However, this sort of cassette should not be taken as representative of the genre of dqiqiya. And it CERTAINLY should not be taken as representing the genre of Daqqa Marrakchia. (For my explication of the confusion between Daqqa Marrakchia and Dqiqiyya, see my post Ashura in Marrakech - Daqqa Marrakchiya.)

All of this is a preface to talking about today's offering a 2003 cassette credited to a group called Dakka El Marrakechia Nou Nou. It is not a recording of the folkloric genre of Daqqa Marrakchiya, and it is not a recording of a standard dqiqiya group. It is a studio creation with some of the sonic trappings of dqiqiya, presenting itself with the name Daqqa Marrakchiya, and trying to have some fun (and cash in) on the latest pop culture trends.

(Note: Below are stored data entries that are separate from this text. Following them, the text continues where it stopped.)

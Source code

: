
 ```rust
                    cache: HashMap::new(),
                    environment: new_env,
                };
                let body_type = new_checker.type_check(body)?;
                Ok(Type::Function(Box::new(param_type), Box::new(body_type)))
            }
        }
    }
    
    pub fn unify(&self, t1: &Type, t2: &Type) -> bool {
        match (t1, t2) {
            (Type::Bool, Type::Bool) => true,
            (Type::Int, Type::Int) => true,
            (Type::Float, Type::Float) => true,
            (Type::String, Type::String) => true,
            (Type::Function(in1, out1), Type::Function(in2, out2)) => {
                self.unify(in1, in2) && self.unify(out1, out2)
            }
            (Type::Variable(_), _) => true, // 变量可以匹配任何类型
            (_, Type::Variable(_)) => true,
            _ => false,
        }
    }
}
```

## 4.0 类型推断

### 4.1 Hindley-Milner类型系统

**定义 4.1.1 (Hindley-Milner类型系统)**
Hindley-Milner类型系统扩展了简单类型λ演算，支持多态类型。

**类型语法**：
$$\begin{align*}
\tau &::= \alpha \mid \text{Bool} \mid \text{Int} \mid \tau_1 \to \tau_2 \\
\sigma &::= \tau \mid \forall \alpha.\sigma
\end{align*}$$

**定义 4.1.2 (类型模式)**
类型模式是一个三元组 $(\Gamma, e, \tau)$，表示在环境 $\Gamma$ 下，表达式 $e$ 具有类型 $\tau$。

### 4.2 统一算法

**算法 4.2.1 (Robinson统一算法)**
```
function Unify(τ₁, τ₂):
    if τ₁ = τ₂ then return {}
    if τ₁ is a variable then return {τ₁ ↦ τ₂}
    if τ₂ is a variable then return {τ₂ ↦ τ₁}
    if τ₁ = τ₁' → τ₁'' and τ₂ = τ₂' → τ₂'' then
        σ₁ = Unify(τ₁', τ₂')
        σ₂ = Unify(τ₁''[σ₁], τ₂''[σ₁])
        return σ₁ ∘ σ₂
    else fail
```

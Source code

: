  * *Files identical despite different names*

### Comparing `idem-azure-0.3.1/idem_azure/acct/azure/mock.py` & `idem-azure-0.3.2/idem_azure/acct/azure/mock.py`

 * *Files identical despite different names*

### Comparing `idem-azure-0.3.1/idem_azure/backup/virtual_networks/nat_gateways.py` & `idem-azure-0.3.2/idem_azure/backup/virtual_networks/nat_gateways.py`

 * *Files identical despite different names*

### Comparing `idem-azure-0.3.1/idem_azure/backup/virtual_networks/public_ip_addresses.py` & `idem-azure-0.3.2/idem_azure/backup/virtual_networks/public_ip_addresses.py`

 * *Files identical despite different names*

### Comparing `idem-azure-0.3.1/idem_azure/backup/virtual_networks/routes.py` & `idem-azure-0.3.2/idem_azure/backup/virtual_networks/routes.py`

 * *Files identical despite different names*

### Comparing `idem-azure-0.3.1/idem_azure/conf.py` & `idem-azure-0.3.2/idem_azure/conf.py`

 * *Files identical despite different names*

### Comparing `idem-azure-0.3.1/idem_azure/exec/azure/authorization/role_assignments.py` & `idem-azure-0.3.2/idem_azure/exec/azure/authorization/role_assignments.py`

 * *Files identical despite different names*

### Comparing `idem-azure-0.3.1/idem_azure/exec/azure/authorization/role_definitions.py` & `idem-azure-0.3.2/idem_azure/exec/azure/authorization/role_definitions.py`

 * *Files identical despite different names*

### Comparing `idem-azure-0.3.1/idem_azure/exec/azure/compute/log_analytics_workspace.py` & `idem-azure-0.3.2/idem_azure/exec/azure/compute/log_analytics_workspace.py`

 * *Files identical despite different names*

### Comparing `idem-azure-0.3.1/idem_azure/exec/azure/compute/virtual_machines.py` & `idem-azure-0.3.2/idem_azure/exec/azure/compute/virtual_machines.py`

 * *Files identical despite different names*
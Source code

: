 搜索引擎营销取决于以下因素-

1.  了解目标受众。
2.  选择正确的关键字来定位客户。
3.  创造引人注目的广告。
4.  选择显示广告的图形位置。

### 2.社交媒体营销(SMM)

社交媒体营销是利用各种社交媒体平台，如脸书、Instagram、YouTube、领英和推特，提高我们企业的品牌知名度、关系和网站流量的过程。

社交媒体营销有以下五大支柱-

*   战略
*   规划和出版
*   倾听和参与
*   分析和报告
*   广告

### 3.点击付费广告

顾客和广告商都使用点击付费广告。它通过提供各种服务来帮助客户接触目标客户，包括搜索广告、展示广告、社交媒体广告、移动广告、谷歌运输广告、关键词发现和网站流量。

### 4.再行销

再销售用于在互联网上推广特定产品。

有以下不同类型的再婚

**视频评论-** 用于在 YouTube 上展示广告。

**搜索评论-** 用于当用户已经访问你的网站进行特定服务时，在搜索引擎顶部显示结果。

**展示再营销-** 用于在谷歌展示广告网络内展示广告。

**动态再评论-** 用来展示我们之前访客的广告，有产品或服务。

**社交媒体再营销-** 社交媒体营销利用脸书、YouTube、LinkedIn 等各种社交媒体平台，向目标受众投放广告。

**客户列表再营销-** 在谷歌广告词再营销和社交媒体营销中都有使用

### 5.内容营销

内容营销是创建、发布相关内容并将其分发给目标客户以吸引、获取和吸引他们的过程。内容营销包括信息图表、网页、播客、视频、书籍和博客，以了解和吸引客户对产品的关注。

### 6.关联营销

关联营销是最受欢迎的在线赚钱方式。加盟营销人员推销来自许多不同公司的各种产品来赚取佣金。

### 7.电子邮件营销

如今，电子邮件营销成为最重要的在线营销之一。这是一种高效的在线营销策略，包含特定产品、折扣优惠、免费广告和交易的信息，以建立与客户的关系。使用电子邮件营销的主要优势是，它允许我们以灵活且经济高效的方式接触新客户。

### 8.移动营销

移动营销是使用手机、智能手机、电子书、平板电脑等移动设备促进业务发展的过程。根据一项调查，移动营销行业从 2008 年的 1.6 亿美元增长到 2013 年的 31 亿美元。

For full disclosure, I had to shed a lot of baggage before writing about this novelty cassette because it pushed so many of my musical and musicological buttons. Here's what I scribbled down while I was listening to the tape:

  • I know I should get over it, but it bugs me that men's percussion and vocal ensembles, more properly known as tkitikate or dqiqiya, are typically sold under the name of Dakka Marrakchiya.
  • Real tkitikate keep the groove going and the crowd interested by using actual songs with actual lyrics, not by inserting singalong soccer-type chant melodies with no lyrics - that just seems lazy to me. . [egad, the blogger as arbiter of tkitikate authenticity 🤦🏻‍♂️]
  • God, who thought that a synth bass and a little keyboard flute would be a good thing with this music. It's already defanged from having much bite by the boring drum machine replacing real drums. [note: the blogger identifies as a bass player and is particularly allergic to synth basses and drum machines from actual gigging]
  • The backup vocals are too smooth. I mean, I really need to shut up. What do I expect from commercial chaabi from Casablanca trying to brand itself as dakka marrakchia.
  • Why the f--- would you do this sort of music with a drum machine and not with real drums. Again, I am a f---ing hypocrite, 'cos I DO LIKE drum machines if they're AS IN YOUR FACE AS ACTUAL DRUMS. I mean this sounds like the beats you'd put to some of that smooth casablanca chaabi, which sort of works when your lead instrument is a scratchy viola. BUT WHEN YOUR MAIN INSTRUMENT IS THE DRUMS, WHY NOT MAKE THE DRUMS DRIVE THE GROOVE INSTEAD OF REMAINING EXACTLY THE SAME THROUGHOUT THE ENTIRE TRACK.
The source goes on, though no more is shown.